— Task to carry out —
Retype, exactly and completely, the listing that comes next, skipping its images.

Data under study Start Marker

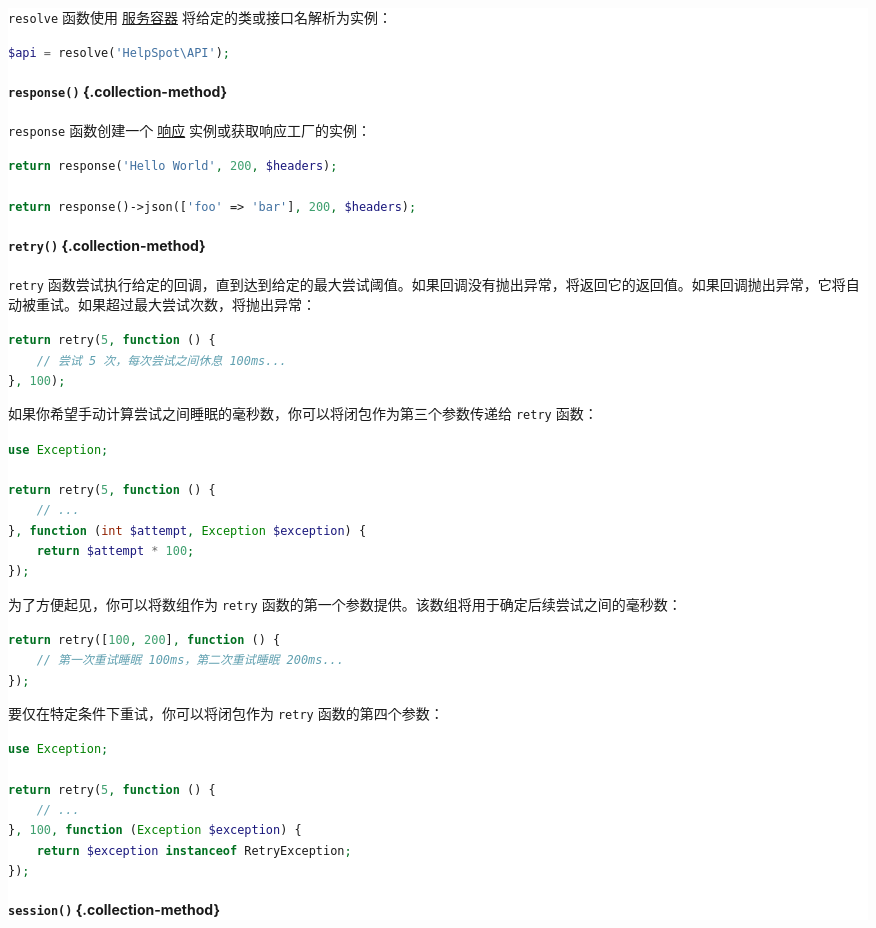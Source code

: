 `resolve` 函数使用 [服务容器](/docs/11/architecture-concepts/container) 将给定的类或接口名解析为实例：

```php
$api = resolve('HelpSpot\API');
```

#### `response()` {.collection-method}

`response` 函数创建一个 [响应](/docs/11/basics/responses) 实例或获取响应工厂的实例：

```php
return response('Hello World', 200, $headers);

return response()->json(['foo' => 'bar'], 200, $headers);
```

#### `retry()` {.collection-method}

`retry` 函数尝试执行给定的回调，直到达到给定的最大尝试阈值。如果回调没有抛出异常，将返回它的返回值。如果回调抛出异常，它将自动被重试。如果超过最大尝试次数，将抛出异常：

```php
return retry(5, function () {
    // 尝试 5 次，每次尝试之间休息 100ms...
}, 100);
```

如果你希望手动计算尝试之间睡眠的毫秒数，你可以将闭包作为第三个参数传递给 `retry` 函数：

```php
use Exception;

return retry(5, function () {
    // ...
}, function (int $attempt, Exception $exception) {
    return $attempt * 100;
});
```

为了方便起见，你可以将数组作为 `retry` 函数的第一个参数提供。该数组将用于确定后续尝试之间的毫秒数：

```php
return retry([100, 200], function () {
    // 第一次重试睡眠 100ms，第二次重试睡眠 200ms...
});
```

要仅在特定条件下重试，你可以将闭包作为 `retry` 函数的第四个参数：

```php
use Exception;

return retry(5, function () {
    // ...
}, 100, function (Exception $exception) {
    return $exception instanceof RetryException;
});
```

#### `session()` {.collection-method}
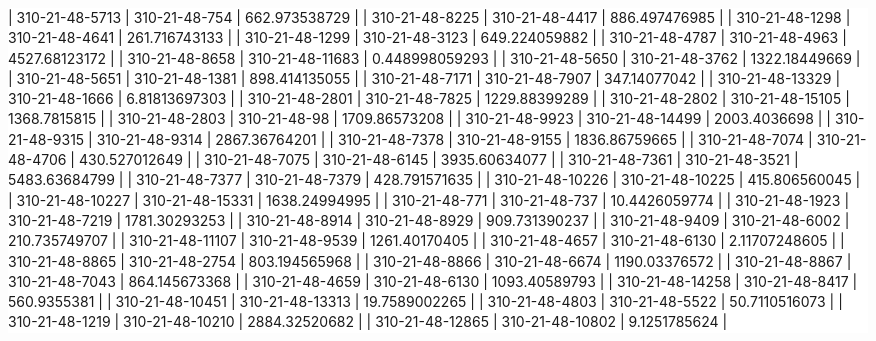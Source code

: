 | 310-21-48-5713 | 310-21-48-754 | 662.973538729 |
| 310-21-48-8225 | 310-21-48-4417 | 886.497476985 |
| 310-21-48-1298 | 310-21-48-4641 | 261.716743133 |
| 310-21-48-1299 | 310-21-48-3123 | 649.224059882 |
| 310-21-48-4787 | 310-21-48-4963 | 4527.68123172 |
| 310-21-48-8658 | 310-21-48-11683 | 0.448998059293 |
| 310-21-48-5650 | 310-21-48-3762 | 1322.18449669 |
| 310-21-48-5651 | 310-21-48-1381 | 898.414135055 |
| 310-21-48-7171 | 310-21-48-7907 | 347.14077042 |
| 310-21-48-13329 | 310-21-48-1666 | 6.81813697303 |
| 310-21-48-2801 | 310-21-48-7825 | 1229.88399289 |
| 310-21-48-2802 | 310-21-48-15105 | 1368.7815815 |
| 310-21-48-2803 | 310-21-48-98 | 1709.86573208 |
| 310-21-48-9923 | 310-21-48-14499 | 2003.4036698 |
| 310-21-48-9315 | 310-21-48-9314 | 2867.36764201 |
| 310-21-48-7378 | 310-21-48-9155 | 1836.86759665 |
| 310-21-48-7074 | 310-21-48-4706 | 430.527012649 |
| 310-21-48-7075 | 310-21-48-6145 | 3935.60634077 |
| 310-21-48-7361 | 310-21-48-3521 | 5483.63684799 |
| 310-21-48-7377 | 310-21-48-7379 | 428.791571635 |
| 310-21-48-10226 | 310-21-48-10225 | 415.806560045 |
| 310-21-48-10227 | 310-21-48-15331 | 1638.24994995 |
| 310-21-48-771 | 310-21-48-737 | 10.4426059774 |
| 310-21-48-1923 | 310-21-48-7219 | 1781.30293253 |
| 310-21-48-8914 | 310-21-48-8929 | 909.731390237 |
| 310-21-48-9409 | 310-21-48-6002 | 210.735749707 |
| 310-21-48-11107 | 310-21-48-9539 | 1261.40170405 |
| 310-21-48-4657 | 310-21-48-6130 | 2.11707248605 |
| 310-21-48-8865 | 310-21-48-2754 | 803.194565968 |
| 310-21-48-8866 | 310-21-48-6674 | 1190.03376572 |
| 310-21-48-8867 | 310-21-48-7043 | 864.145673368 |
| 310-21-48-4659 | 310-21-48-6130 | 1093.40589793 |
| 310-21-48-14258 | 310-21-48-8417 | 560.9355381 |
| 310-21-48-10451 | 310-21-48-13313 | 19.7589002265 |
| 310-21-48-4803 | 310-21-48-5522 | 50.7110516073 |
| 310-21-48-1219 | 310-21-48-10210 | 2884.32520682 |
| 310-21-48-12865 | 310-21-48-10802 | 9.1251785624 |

Data under study End Marker

— Problem solution —
Source code

: `resolve` 函数使用 [服务容器](/docs/11/architecture-concepts/container) 将给定的类或接口名解析为实例：

```php
$api = resolve('HelpSpot\API');
```

#### `response()` {.collection-method}

`response` 函数创建一个 [响应](/docs/11/basics/responses) 实例或获取响应工厂的实例：

```php
return response('Hello World', 200, $headers);

return response()->json(['foo' => 'bar'], 200, $headers);
```

#### `retry()` {.collection-method}

`retry` 函数尝试执行给定的回调，直到达到给定的最大尝试阈值。如果回调没有抛出异常，将返回它的返回值。如果回调抛出异常，它将自动被重试。如果超过最大尝试次数，将抛出异常：

```php
return retry(5, function () {
    // 尝试 5 次，每次尝试之间休息 100ms...
}, 100);
```

如果你希望手动计算尝试之间睡眠的毫秒数，你可以将闭包作为第三个参数传递给 `retry` 函数：

```php
use Exception;

return retry(5, function () {
    // ...
}, function (int $attempt, Exception $exception) {
    return $attempt * 100;
});
```

为了方便起见，你可以将数组作为 `retry` 函数的第一个参数提供。该数组将用于确定后续尝试之间的毫秒数：

```php
return retry([100, 200], function () {
    // 第一次重试睡眠 100ms，第二次重试睡眠 200ms...
});
```

要仅在特定条件下重试，你可以将闭包作为 `retry` 函数的第四个参数：

```php
use Exception;

return retry(5, function () {
    // ...
}, 100, function (Exception $exception) {
    return $exception instanceof RetryException;
});
```

#### `session()` {.collection-method}
Source code

: | 310-21-48-5713 | 310-21-48-754 | 662.973538729 |
| 310-21-48-8225 | 310-21-48-4417 | 886.497476985 |
| 310-21-48-1298 | 310-21-48-4641 | 261.716743133 |
| 310-21-48-1299 | 310-21-48-3123 | 649.224059882 |
| 310-21-48-4787 | 310-21-48-4963 | 4527.68123172 |
| 310-21-48-8658 | 310-21-48-11683 | 0.448998059293 |
| 310-21-48-5650 | 310-21-48-3762 | 1322.18449669 |
| 310-21-48-5651 | 310-21-48-1381 | 898.414135055 |
| 310-21-48-7171 | 310-21-48-7907 | 347.14077042 |
| 310-21-48-13329 | 310-21-48-1666 | 6.81813697303 |
| 310-21-48-2801 | 310-21-48-7825 | 1229.88399289 |
| 310-21-48-2802 | 310-21-48-15105 | 1368.7815815 |
| 310-21-48-2803 | 310-21-48-98 | 1709.86573208 |
| 310-21-48-9923 | 310-21-48-14499 | 2003.4036698 |
| 310-21-48-9315 | 310-21-48-9314 | 2867.36764201 |
| 310-21-48-7378 | 310-21-48-9155 | 1836.86759665 |
| 310-21-48-7074 | 310-21-48-4706 | 430.527012649 |
| 310-21-48-7075 | 310-21-48-6145 | 3935.60634077 |
| 310-21-48-7361 | 310-21-48-3521 | 5483.63684799 |
| 310-21-48-7377 | 310-21-48-7379 | 428.791571635 |
| 310-21-48-10226 | 310-21-48-10225 | 415.806560045 |
| 310-21-48-10227 | 310-21-48-15331 | 1638.24994995 |
| 310-21-48-771 | 310-21-48-737 | 10.4426059774 |
| 310-21-48-1923 | 310-21-48-7219 | 1781.30293253 |
| 310-21-48-8914 | 310-21-48-8929 | 909.731390237 |
| 310-21-48-9409 | 310-21-48-6002 | 210.735749707 |
| 310-21-48-11107 | 310-21-48-9539 | 1261.40170405 |
| 310-21-48-4657 | 310-21-48-6130 | 2.11707248605 |
| 310-21-48-8865 | 310-21-48-2754 | 803.194565968 |
| 310-21-48-8866 | 310-21-48-6674 | 1190.03376572 |
| 310-21-48-8867 | 310-21-48-7043 | 864.145673368 |
| 310-21-48-4659 | 310-21-48-6130 | 1093.40589793 |
| 310-21-48-14258 | 310-21-48-8417 | 560.9355381 |
| 310-21-48-10451 | 310-21-48-13313 | 19.7589002265 |
| 310-21-48-4803 | 310-21-48-5522 | 50.7110516073 |
| 310-21-48-1219 | 310-21-48-10210 | 2884.32520682 |
| 310-21-48-12865 | 310-21-48-10802 | 9.1251785624 |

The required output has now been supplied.